What would a SaaS app be without users?  We are so accustomed to working in our day-to-day SaaS apps that we often forget: someone had to plan how we were onboarded.

B2C and B2B SaaS offerings largely differ in terms of onboarding users.  The B2C variety acquires users one-by-one, with each registering through a standard email verification process to create and activate their new account. The B2B variety leverages adoption by a business enterprise to gain users within the company, with each user registering via an account activation process initiated when a SaaS administrator creates an account.

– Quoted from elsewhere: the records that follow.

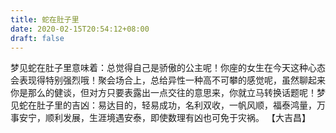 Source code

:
 ```yaml
---
title: 蛇在肚子里
date: 2020-02-15T20:54:12+08:00
draft: false
---
```


梦见蛇在肚子里意味着：总觉得自己是骄傲的公主呢！你座的女生在今天这种心态会表现得特别强烈哦！聚会场合上，总给异性一种高不可攀的感觉呢，虽然聊起来你是那么的健谈，但对方只要表露出一点交往的意思来，你就立马转换话题呢！梦见蛇在肚子里的吉凶：易达目的，轻易成功，名利双收，一帆风顺，福泰鸿量，万事安宁，顺利发展，生涯境遇安泰，即使数理有凶也可免于灾祸。
【大吉昌】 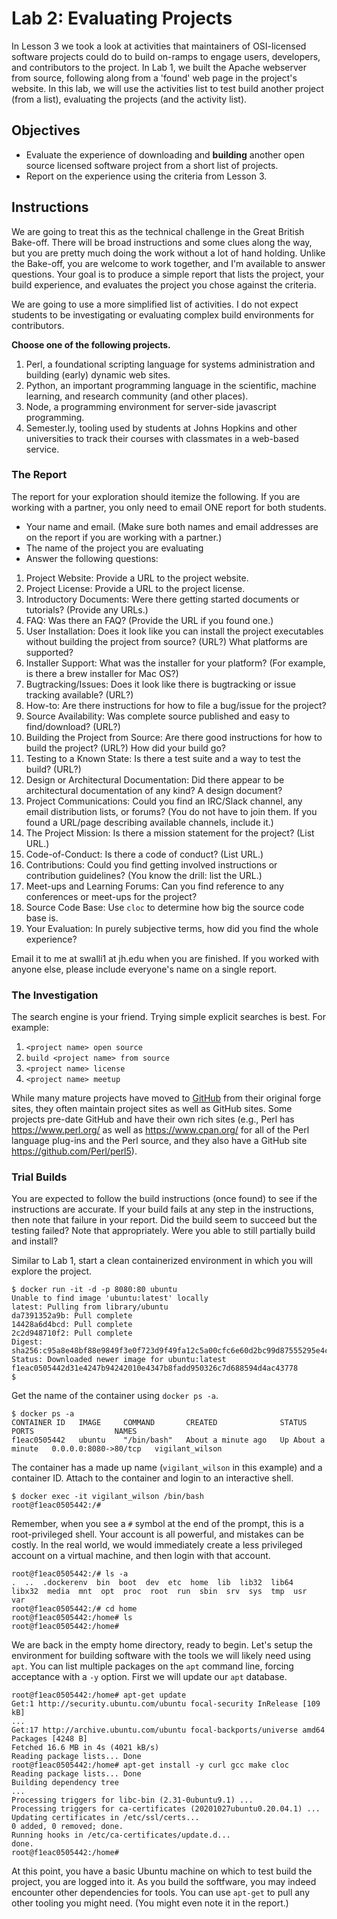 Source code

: # Lab 2: Evaluating Projects  
In Lesson 3 we took a look at activities that maintainers of OSI-licensed software projects could do to build on-ramps to engage users, 
developers, and contributors to the project. 
In Lab 1, we built the Apache webserver from source, following along from a 'found' web page in the project's website. 
In this lab, we will use the activities list to test build another project (from a list), evaluating the projects (and the activity list). 

## Objectives
* Evaluate the experience of downloading and **building** another open source licensed software project from a short list of projects. 
* Report on the experience using the criteria from Lesson 3. 

## Instructions
We are going to treat this as the technical challenge in the Great British Bake-off. 
There will be broad instructions and some clues along the way, but you are pretty much doing the work without a lot of hand holding.
Unlike the Bake-off, you are welcome to work together, 
and I'm available to answer questions. 
Your goal is to produce a simple report that lists the project, your build experience, and evaluates the project you chose against the criteria. 

We are going to use a more simplified list of activities. 
I do not expect students to be investigating or evaluating complex build environments for contributors. 

**Choose one of the following projects.**
1. Perl, a foundational scripting language for systems administration and building (early) dynamic web sites. 
1. Python, an important programming language in the scientific, machine learning, and research community (and other places). 
1. Node, a programming environment for server-side javascript programming. 
1. Semester.ly, tooling used by students at Johns Hopkins and other universities to track their courses with classmates in a web-based service. 


### The Report
The report for your exploration should itemize the following. 
If you are working with a partner, you only need to email ONE report for both students. 
* Your name and email. (Make sure both names and email addresses are on the report if you are working with a partner.) 
* The name of the project you are evaluating
* Answer the following questions:
1. Project Website: Provide a URL to the project website. 
1. Project License: Provide a URL to the project license.
1. Introductory Documents: Were there getting started documents or tutorials? (Provide any URLs.) 
1. FAQ: Was there an FAQ? (Provide the URL if you found one.)
1. User Installation: Does it look like you can install the project executables without building the project from source? (URL?) What platforms are supported? 
1. Installer Support: What was the installer for your platform? (For example, is there a brew installer for Mac OS?)
1. Bugtracking/Issues: Does it look like there is bugtracking or issue tracking available? (URL?)
1. How-to: Are there instructions for how to file a bug/issue for the project? 
1. Source Availability: Was complete source published and easy to find/download? (URL?) 
1. Building the Project from Source: Are there good instructions for how to build the project? (URL?) How did your build go? 
1. Testing to a Known State: Is there a test suite and a way to test the build? (URL?)
1. Design or Architectural Documentation: Did there appear to be architectural documentation of any kind? A design document? 
1. Project Communications: Could you find an IRC/Slack channel, any email distribution lists, or forums? 
(You do not have to join them. If you found a URL/page describing available channels, include it.) 
1. The Project Mission: Is there a mission statement for the project? (List URL.) 
1. Code-of-Conduct: Is there a code of conduct? (List URL.) 
1. Contributions: Could you find getting involved instructions or contribution guidelines? (You know the drill: list the URL.)
1. Meet-ups and Learning Forums: Can you find reference to any conferences or meet-ups for the project?
1. Source Code Base: Use `cloc` to determine how big the source code base is. 
1. Your Evaluation: In purely subjective terms, how did you find the whole experience? 

Email it to me at swalli1 at jh.edu when you are finished. 
If you worked with anyone else, please include everyone's name on a single report. 

### The Investigation
The search engine is your friend. 
Trying simple explicit searches is best. For example:
1. `<project name> open source`
1. `build <project name> from source`
1. `<project name> license`
1. `<project name> meetup`

While many mature projects have moved to [GitHub](http://www.github.com) from their original forge sites, 
they often maintain project sites as well as GitHub sites. 
Some projects pre-date GitHub and have their own rich sites 
(e.g., Perl has https://www.perl.org/ as well as https://www.cpan.org/ for all of the Perl language plug-ins and the Perl source, 
and they also have a GitHub site https://github.com/Perl/perl5). 


### Trial Builds
You are expected to follow the build instructions (once found) to see if the instructions are accurate.
If your build fails at any step in the instructions, then note that failure in your report. 
Did the build seem to succeed but the testing failed? Note that appropriately. 
Were you able to still partially build and install? 

Similar to Lab 1, start a clean containerized environment in which you will explore the project. 
```
$ docker run -it -d -p 8080:80 ubuntu
Unable to find image 'ubuntu:latest' locally
latest: Pulling from library/ubuntu
da7391352a9b: Pull complete
14428a6d4bcd: Pull complete
2c2d948710f2: Pull complete
Digest: sha256:c95a8e48bf88e9849f3e0f723d9f49fa12c5a00cfc6e60d2bc99d87555295e4c
Status: Downloaded newer image for ubuntu:latest
f1eac0505442d31e4247b94242010e4347b8fadd950326c7d688594d4ac43778
$
``` 
Get the name of the container using `docker ps -a`.
```
$ docker ps -a
CONTAINER ID   IMAGE     COMMAND       CREATED              STATUS              PORTS                  NAMES
f1eac0505442   ubuntu    "/bin/bash"   About a minute ago   Up About a minute   0.0.0.0:8080->80/tcp   vigilant_wilson
```
The container has a made up name (`vigilant_wilson` in this example) and a container ID. 
Attach to the container and login to an interactive shell. 
```
$ docker exec -it vigilant_wilson /bin/bash
root@f1eac0505442:/#
``` 
Remember, when you see a `#` symbol at the end of the prompt, this is a root-privileged shell. Your account is all powerful, and mistakes can be costly. 
In the real world, we would immediately create a less privileged account on a virtual machine, and then login with that account.  
```
root@f1eac0505442:/# ls -a
.  ..  .dockerenv  bin  boot  dev  etc  home  lib  lib32  lib64  libx32  media  mnt  opt  proc  root  run  sbin  srv  sys  tmp  usr  var
root@f1eac0505442:/# cd home
root@f1eac0505442:/home# ls 
root@f1eac0505442:/home#
```
We are back in the empty home directory, ready to begin. 
Let's setup the environment for building software with the tools we will likely need using `apt`.
You can list multiple packages on the `apt` command line, forcing acceptance with a `-y` option. 
First we will update our `apt` database. 
```
root@f1eac0505442:/home# apt-get update
Get:1 http://security.ubuntu.com/ubuntu focal-security InRelease [109 kB]
...
Get:17 http://archive.ubuntu.com/ubuntu focal-backports/universe amd64 Packages [4248 B]
Fetched 16.6 MB in 4s (4021 kB/s)
Reading package lists... Done
root@f1eac0505442:/home# apt-get install -y curl gcc make cloc
Reading package lists... Done
Building dependency tree
...
Processing triggers for libc-bin (2.31-0ubuntu9.1) ...
Processing triggers for ca-certificates (20201027ubuntu0.20.04.1) ...
Updating certificates in /etc/ssl/certs...
0 added, 0 removed; done.
Running hooks in /etc/ca-certificates/update.d...
done.
root@f1eac0505442:/home#
```
At this point, you have a basic Ubuntu machine on which to test build the project, you are logged into it.
As you build the softfware, you may indeed encounter other dependencies for tools. 
You can use `apt-get` to pull any other tooling you might need. (You might even note it in the report.) 





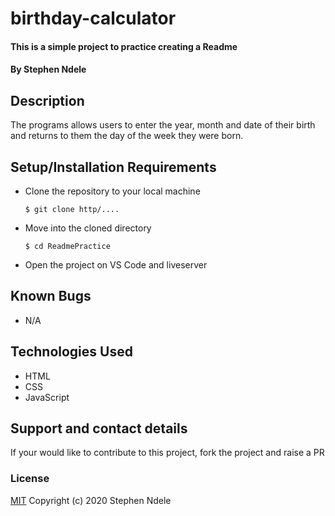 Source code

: # birthday-calculator
#### This is a simple project to practice creating a Readme
#### By Stephen Ndele
## Description
The programs allows users to enter the year, month and date of their birth and returns to them the day of the week they were born.

## Setup/Installation Requirements
* Clone the repository to your local machine
    ```
    $ git clone http/....
    ```
* Move into the cloned directory
    ```
    $ cd ReadmePractice 
    ```
* Open the project on VS Code and liveserver
## Known Bugs
* N/A
## Technologies Used
* HTML
* CSS
* JavaScript
## Support and contact details
If your would like to contribute to this project, fork the project and raise a PR
### License
[MIT](https://choosealicense.com/licenses/mit/)
Copyright (c) 2020 Stephen Ndele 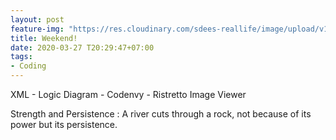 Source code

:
 ```yaml
---
layout: post
feature-img: "https://res.cloudinary.com/sdees-reallife/image/upload/v1555658919/sample_feature_img.png"
title: Weekend!
date: 2020-03-27 T20:29:47+07:00
tags:
- Coding
---
```

XML - Logic Diagram - Codenvy - Ristretto Image Viewer

<i class="fa fa-child" style="color:plum"></i>

Strength and Persistence : A river cuts through a rock, not because of its power but its persistence. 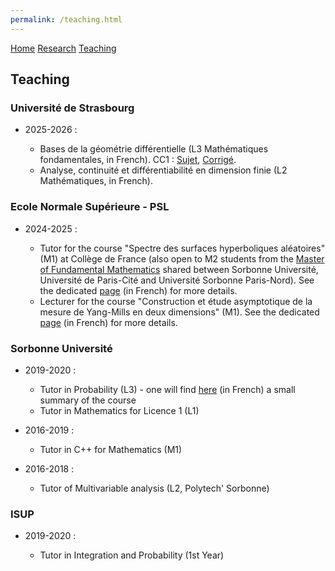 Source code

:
 ```yaml
---
permalink: /teaching.html  
---
```


<head>
  <meta name="author" content="Thibaut Lemoine">
  <link href="style.css" rel="stylesheet">
</head>

<div class="banner">
    <a href="/index.html">Home</a>
    <a href="/research.html">Research</a>
    <a href="/teaching.html">Teaching</a>
</div>

<body>

<div class="content">

<h2>Teaching</h2>

<h3>Université de Strasbourg</h3>

<ul>
<li>2025-2026 :</li>
  <ul>
    <li>
      Bases de la géométrie différentielle (L3 Mathématiques fondamentales, in French). CC1 : <a href="/TD2025/Geodiff-CC1.pdf">Sujet</a>, <a href="/TD2025/Geodiff-CC1-corr.pdf">Corrigé</a>.
    </li>
    <li>
      Analyse, continuité et différentiabilité en dimension finie (L2 Mathématiques, in French).
    </li>
  </ul>
</ul>

<h3>Ecole Normale Supérieure - PSL</h3>

<ul>
<li>2024-2025 :</li>
  <ul>
  <li>Tutor for the course "Spectre des surfaces hyperboliques aléatoires" (M1) at Collège de France (also open to M2 students from the <a href="https://master-math-fonda.imj-prg.fr/index.php">Master of Fundamental Mathematics</a> shared between Sorbonne Université, Université de Paris-Cité and Université Sorbonne Paris-Nord). See the dedicated <a href="/spectre2024.html">page</a> (in French) for more details.</li>
  <li>Lecturer for the course "Construction et étude asymptotique de la mesure de Yang-Mills en deux dimensions" (M1). See the dedicated <a href="/YM2025.html">page</a> (in French) for more details.</li>
  </ul>
</ul>

<h3>Sorbonne Université</h3>

<ul>
<li>2019-2020 :</li>
  <ul>
  <li>Tutor in Probability (L3) - one will find <a href="/Synthese_Cours_290.pdf">here</a> (in French) a small summary of the course</li>
  <li>Tutor in Mathematics for Licence 1 (L1)</li>
  </ul>
</ul>

<ul>
<li>2016-2019 :</li>
  <ul>
  <li>Tutor in C++ for Mathematics (M1)</li>
  </ul>
</ul>

<ul>
<li>2016-2018 :</li>
  <ul>
  <li>Tutor of Multivariable analysis (L2, Polytech' Sorbonne)</li>
  </ul>
</ul>

<h3>ISUP</h3>

<ul>
<li>2019-2020 :</li>
  <ul>
  <li>Tutor in Integration and Probability (1st Year)</li>
  </ul>
</ul>

</div>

It is helpful, especially in the B2B scenario when the admin panel supports a variety of user creation scenarios.  At the base level, an administrative user from the business must be able to add new users one-by-one.  In addition, bulk import of user accounts from a spreadsheet can significantly speed up the onboarding of new customers.  Finally, the SaaS admin panel may support delegation of all user account management to certain users from the customer’s organization.  This self-service model is the norm these days, reducing the administrative load on the SaaS business’ customer service by handling only exception cases.

In both B2B and B2C SaaS apps, the identification of the user may be handled by an identity provider (IDP) such as Google, Facebook, or internal systems that support SSO (single-sign-on), such as from Microsoft 365.  In either B2B or B2C case, this smooths the onboarding path for new users.  The specific IDPs available (system-wide, or on a per-customer basis for B2B offerings) may require configuration in an admin panel.

In summary, while not an exhaustive list, admin panels often support these capabilities:

  • View, search, filter the list of users
  • View, create or edit a single user
  • Activate / deactivate one or more users
  • Bulk user import
  • IDPs and SSO configurations

Access Management

With User Management properly designed, the most important need is establishing what users can do in the app.  Regular users of a SaaS application are not permitted, typically, to use all capabilities of the platform. Instead, this user is limited to use only the features enabled at onboarding.  How is feature access, in this case, enabled?

Permissible or accessed actions are simply called permissions.  There are many standard schemes to regulate user permissions in SaaS.  One of the most prevalent schemes is role-based access control (RBAC).  RBAC focuses on defining a role as a collection of permissions available to users assigned to that role.  Admins can define however many roles are necessary, each with their own corresponding set of permissions.  

RBAC provides many advantages.  The role-permission model is extremely flexible, especially when each user can be assigned more than one role.  RBAC also serves to future-proof the SaaS when new capabilities are introduced.  For instance, when a new feature is available, its associated permissions are simply assigned to one or more existing roles, and now users in those roles gain access to the new feature.  RBAC, when managed entirely through the SaaS admin panel, allows the business to roll out (or roll back) features quickly without development intervention.

The admin panel for an RBAC SaaS normally supports on-the-fly role creation, and management of permissions for each role.  Excellent UX design recognizes that permissions must be defined carefully, such that they function independently in the UX.  In a faulty design, inter-permission dependencies will quickly make RBAC very complex, and lead to complicated workflows and bugs.

RBAC access management goes hand-in-hand with user management because every user in a SaaS must have at least one role, typically assigned when each user is created.  The role of a user may be to create and manage other users, which is how admin users are “born”.  Every role beneath the super / system administrator (generally the role with the highest permissions in the SaaS) is usually defined and managed in the UX-designed admin panel.   

To summarize, admin panels often support these capabilities:

  • Role definition
  • Permission assignments to roles
  • Assignment of roles to users
  • Viewing users by role

Closing Thoughts

User and access management are core needs of any SaaS application, and therefore core features within the admin panel designed by you and your UI/UX experts.  Both the user onboarding method and the permission scheme (RBAC or another) will heavily influence the UX design of a SaaS application.  UX designs must simplify the inherent complexities when accounting for variable user permission access. Otherwise, the redundant screens of a poor design will create a bulky and confusing user experience.  UX needs to take a wholistic view of the SaaS application which includes the underlying admin capabilities to produce the best overall user experience for all of your users.